● Task brief
With the records below as input, work out how many lines include the word "validación". Give only the number.

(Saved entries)
_____
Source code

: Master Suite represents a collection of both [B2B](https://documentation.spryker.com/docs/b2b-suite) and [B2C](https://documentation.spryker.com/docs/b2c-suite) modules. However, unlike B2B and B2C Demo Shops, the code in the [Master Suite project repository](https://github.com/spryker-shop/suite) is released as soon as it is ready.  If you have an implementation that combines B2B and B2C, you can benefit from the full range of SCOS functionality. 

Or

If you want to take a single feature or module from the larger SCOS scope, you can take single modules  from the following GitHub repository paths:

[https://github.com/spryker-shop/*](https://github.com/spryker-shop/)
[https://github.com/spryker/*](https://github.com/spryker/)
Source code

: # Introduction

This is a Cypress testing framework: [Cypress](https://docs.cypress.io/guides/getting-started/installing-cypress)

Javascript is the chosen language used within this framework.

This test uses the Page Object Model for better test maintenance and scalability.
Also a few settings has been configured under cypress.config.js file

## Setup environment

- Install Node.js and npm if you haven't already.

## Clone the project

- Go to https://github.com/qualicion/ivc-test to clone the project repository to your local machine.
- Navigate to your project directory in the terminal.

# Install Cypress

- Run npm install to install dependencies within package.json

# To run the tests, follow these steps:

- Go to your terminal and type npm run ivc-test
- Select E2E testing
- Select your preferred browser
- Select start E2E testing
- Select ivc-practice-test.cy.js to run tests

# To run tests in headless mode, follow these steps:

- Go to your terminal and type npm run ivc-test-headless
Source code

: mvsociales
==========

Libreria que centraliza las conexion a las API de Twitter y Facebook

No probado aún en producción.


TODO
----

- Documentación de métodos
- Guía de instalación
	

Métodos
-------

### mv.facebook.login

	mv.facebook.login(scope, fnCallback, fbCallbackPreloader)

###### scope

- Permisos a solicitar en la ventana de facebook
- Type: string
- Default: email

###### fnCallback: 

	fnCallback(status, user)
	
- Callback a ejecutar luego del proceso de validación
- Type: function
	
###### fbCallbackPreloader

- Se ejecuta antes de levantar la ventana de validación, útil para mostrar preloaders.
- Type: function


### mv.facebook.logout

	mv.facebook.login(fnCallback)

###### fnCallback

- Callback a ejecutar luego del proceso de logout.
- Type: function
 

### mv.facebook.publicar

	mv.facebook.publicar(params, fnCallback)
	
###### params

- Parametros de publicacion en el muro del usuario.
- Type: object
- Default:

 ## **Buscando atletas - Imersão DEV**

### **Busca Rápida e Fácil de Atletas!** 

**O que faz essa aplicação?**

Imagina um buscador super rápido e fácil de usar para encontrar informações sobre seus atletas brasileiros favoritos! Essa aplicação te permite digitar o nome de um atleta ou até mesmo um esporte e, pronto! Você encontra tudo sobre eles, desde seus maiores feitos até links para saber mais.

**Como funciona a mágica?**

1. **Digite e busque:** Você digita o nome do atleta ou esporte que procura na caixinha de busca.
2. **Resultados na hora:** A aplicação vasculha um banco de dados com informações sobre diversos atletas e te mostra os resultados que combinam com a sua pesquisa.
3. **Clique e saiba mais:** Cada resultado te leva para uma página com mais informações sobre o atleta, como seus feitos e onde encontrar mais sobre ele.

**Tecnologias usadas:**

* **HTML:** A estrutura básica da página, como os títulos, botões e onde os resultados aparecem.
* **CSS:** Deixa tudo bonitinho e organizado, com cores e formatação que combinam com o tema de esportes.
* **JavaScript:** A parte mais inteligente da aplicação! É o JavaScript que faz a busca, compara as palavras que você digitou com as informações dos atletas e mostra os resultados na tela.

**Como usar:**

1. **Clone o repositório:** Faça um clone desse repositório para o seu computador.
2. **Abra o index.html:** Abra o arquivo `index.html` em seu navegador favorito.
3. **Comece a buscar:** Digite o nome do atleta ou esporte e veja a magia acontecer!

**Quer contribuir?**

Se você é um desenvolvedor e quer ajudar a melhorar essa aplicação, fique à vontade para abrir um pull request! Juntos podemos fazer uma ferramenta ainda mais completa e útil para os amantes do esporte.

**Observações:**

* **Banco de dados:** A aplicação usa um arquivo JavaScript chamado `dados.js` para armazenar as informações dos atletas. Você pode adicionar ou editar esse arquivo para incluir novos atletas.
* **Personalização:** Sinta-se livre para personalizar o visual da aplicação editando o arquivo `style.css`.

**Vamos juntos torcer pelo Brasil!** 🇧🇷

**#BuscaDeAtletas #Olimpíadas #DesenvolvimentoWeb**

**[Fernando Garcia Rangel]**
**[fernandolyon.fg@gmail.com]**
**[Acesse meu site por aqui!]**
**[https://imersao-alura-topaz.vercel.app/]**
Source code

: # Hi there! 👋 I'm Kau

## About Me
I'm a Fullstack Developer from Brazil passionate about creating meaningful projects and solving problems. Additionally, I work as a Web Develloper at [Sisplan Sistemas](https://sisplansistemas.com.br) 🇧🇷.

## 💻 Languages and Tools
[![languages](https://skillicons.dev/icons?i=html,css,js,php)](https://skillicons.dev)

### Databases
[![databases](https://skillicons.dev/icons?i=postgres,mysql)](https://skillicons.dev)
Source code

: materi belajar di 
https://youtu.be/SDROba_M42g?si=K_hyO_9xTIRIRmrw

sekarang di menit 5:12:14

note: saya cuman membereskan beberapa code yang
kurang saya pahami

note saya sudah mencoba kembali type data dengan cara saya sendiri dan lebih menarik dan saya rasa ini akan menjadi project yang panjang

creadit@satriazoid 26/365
_____
● Task result
2